| PROBLEM |
Show all lines below holding the string "time".

Dataset entries
____

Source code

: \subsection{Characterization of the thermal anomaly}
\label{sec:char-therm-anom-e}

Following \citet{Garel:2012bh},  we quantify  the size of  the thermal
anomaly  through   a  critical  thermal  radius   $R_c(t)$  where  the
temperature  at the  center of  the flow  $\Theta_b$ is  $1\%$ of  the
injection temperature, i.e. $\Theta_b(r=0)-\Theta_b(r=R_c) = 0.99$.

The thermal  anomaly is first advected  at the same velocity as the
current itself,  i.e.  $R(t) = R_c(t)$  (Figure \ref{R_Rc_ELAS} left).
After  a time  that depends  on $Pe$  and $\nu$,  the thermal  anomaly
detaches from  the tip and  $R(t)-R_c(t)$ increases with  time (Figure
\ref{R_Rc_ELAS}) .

____

| RESPONSE TO THIS TASK |
After  a time  that depends  on $Pe$  and $\nu$,  the thermal  anomaly
detaches from  the tip and  $R(t)-R_c(t)$ increases with  time (Figure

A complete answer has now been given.